WHAT THE EXERCISE ASKS |
Go through the entries below and collect each line with the string "Editor" in it.

INFORMATION SUPPLIED |
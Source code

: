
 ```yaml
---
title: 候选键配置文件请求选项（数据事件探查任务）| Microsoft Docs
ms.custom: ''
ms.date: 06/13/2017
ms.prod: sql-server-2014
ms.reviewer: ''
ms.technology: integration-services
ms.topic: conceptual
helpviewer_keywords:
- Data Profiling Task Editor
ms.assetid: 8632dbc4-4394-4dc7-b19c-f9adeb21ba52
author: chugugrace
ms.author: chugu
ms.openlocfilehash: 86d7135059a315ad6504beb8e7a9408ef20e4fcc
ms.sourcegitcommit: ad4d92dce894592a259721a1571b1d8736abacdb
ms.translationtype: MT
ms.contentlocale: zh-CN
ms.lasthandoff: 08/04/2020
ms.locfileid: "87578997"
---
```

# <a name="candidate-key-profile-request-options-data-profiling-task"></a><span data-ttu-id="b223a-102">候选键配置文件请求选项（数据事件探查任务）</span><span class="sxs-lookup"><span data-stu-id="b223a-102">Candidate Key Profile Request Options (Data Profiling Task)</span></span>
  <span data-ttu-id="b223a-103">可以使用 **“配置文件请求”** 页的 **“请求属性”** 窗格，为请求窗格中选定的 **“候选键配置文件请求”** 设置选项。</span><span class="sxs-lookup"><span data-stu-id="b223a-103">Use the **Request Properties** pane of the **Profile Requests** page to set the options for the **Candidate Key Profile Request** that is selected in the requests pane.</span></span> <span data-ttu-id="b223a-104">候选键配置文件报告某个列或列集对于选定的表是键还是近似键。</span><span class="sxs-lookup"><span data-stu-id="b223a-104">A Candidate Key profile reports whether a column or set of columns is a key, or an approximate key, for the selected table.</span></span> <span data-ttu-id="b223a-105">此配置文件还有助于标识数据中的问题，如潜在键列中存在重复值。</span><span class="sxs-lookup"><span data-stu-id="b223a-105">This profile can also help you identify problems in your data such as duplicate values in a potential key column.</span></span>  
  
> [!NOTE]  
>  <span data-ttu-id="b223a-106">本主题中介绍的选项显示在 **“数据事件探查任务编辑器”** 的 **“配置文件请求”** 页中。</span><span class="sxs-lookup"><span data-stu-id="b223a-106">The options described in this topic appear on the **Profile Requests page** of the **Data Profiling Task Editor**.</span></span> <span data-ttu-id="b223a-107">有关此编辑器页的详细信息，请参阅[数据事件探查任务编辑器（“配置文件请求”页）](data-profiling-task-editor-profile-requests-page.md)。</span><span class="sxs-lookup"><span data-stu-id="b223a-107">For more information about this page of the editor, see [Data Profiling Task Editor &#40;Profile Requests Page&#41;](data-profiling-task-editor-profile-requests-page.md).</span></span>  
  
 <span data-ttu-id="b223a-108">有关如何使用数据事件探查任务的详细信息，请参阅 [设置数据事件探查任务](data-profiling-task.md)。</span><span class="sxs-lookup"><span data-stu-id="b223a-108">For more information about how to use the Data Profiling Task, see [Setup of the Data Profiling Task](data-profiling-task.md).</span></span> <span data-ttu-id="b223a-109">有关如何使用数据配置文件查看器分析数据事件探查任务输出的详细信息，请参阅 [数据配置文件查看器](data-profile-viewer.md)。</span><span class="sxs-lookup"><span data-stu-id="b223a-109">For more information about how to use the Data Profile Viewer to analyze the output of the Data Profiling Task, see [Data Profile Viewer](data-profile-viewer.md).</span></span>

PROBLEM SOLUTION |
- Data Profiling Task Editor
>  <span data-ttu-id="b223a-106">本主题中介绍的选项显示在 **“数据事件探查任务编辑器”** 的 **“配置文件请求”** 页中。</span><span class="sxs-lookup"><span data-stu-id="b223a-106">The options described in this topic appear on the **Profile Requests page** of the **Data Profiling Task Editor**.</span></span> <span data-ttu-id="b223a-107">有关此编辑器页的详细信息，请参阅[数据事件探查任务编辑器（“配置文件请求”页）](data-profiling-task-editor-profile-requests-page.md)。</span><span class="sxs-lookup"><span data-stu-id="b223a-107">For more information about this page of the editor, see [Data Profiling Task Editor &#40;Profile Requests Page&#41;](data-profiling-task-editor-profile-requests-page.md).</span></span>  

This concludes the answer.